We are not always able to do that. We cannot always withdraw to a chapel or a solitary place to establish contact with God. St. Francis of Assisi suggests another tactic that is at our fingertips. Sending his brothers into the streets of the world, he would say, we always have a hermitage with us wherever we go, and any time we wish we can, like hermits, enter that hermitage: “Our brother body is our cell and our soul is the hermit living in that cell in order to pray to God and meditate.” [10]
This is the same recommendation that St. Catherine of Siena expressed with the image of an “interior cell” that we each carry within us; it is always possible to withdraw there with our thoughts to restore a living contact with the Truth that dwells in us. To this interior cell not limited by walls, says St. Ambrose, Jesus invites us when he says, “When you pray, go to your inner room, close the door, and pray to your Father in secret.” (Mt 6:6). [11]

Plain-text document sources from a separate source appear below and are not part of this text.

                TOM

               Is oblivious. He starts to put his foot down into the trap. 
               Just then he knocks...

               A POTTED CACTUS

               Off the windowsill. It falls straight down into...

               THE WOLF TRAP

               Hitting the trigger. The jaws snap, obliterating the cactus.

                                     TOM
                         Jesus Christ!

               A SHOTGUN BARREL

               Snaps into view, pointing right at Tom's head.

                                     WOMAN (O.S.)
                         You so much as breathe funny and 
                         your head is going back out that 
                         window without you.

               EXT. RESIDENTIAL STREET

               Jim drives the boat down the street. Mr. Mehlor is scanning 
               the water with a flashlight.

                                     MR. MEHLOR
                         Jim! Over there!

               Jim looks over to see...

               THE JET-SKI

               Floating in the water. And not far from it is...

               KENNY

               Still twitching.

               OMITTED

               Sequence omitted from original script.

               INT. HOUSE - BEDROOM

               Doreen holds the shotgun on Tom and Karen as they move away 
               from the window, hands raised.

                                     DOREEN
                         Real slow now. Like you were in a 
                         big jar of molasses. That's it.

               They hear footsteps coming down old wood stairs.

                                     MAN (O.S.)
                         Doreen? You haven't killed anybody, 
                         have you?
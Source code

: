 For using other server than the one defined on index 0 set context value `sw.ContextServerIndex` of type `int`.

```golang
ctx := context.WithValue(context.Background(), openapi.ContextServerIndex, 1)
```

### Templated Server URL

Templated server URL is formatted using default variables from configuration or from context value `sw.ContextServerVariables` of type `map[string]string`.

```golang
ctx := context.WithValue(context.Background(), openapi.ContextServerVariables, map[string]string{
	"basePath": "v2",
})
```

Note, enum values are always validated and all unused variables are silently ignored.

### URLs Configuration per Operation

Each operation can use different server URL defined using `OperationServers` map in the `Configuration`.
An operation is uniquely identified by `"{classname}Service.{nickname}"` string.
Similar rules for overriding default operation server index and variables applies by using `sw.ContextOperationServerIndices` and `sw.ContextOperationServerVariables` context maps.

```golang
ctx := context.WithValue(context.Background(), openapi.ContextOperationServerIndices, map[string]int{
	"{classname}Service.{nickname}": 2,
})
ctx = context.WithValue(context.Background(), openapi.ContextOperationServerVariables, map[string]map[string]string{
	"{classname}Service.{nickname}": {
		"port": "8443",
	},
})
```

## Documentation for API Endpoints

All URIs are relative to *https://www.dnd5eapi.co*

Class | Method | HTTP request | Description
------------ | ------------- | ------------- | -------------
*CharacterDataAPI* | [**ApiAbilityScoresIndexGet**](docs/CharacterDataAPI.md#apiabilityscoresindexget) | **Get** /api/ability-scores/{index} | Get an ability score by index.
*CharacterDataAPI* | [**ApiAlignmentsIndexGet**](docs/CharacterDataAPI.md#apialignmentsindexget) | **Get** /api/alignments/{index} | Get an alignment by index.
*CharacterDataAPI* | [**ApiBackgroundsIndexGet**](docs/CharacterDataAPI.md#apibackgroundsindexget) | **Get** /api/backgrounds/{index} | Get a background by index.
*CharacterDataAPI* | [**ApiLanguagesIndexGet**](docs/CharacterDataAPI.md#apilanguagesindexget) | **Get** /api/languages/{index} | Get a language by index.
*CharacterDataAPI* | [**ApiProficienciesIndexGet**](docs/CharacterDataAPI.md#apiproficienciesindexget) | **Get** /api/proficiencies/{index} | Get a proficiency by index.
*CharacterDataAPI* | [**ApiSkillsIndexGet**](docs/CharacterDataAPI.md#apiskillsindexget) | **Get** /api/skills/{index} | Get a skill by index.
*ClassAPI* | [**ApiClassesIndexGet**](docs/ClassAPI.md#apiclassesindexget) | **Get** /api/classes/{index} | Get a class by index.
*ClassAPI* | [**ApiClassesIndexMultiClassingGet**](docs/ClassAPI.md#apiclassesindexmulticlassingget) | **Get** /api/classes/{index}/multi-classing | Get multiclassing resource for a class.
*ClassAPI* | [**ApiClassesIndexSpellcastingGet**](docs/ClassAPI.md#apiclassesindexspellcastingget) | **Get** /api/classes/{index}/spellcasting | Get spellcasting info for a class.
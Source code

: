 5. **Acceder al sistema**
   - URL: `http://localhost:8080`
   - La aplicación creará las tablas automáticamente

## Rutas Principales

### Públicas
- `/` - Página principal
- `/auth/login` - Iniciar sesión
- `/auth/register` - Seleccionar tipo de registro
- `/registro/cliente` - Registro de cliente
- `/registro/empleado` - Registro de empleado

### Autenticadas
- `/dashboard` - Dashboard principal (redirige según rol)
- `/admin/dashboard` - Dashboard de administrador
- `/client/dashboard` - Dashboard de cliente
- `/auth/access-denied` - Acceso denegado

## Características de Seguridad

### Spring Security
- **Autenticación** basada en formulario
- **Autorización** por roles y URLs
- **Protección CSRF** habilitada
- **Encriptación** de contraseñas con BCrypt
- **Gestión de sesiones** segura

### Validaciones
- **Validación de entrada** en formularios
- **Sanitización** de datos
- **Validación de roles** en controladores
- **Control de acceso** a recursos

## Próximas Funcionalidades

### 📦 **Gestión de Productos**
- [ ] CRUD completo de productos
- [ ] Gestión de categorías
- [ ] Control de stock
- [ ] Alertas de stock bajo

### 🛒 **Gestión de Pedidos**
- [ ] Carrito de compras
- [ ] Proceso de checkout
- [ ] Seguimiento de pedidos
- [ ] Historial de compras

We heard at the beginning the heartfelt appeal by St. Augustine to return to our hearts. Let us conclude by listening to another appeal with the same objective that is also heartfelt, the appeal that St. Anselm of Canterbury addresses to the reader at the beginning of his Proslogion:
Come now, insignificant man, fly for a moment from your affairs, escape for a little while from the tumult of your thoughts. Put aside now your weighty cares and leave your wearisome toils. Abandon yourself for a little to God and rest for a little in him. Enter into the inner chamber of your soul, shut out everything save God and what can be of help in your quest for Him and having locked the door seek Him out [Mt. 6:6]. Speak now, my whole heart, speak now to God: “I seek Your countenance, O Lord, Your countenance I seek” [Ps 27:8]. [12]
With these desires and intentions, let us begin our workday in the service of the Church.
~
English Translation by Marsha Daigle Williamson
[1] St. Augustine, Of True Religion, 39, 72 (South Bend, IN: Regnery/Gateway, 1959), p. 69; PL 34, 154.
[2] See St. Augustine, Tractates on the Gospel of John, 18, 10; CCL 36, p. 186.
[3] See Rom 7:22; 2 Cor 4:16; 1 Pet 3:4.
[4] See Jn 14:17, 23; Rom 5:5; Gal 4:6.
[5] See “Letter 122,” in The Complete Works of Elizabeth of the Trinity, vol. 2, ed. Conrad de Meester (Washington, DC: ICS Publications, 1995), p. 51.
[6] Søren Kierkegaard, The Sickness Unto Death , Part 2, vol. 19, Kierkegaard’s Writings, ed. and trans. Howard V. Hong and Edna H. Hong (Princeton, NJ: Princeton University Press, 1980), p. 79.
[7] Ibid., Part 1, p. 26.
[8] St. Augustine, Confessions, X, 27, trans. John K. Ryan (Garden City, NY: Image Books, 1960), p. 254.
[9] St. Thomas à Kempis, The Imitation of Christ, 2, 1, trans. Aloysius Croft and Harold Bolton (Mineola, NY: Dover, 2003), pp. 29-30.
[10] Legend of Perugia, 80, in Francis of Assisi: Writings and Early Biographies, ed. Marion A Habig, 4th ed. (Quincy, IL: Franciscan Press, 1991), p. 1056.
[11] See St. Ambrose, De Cain et Abel, I, 9, 38 (CSEL 32,1, p. 372).
[12] St. Anselm of Canterbury, Proslogion, in Anselm of Canterbury: Major Works, eds. Brian Davies and Gillian Evans (New York: Oxford University Press, 1998), p. 84.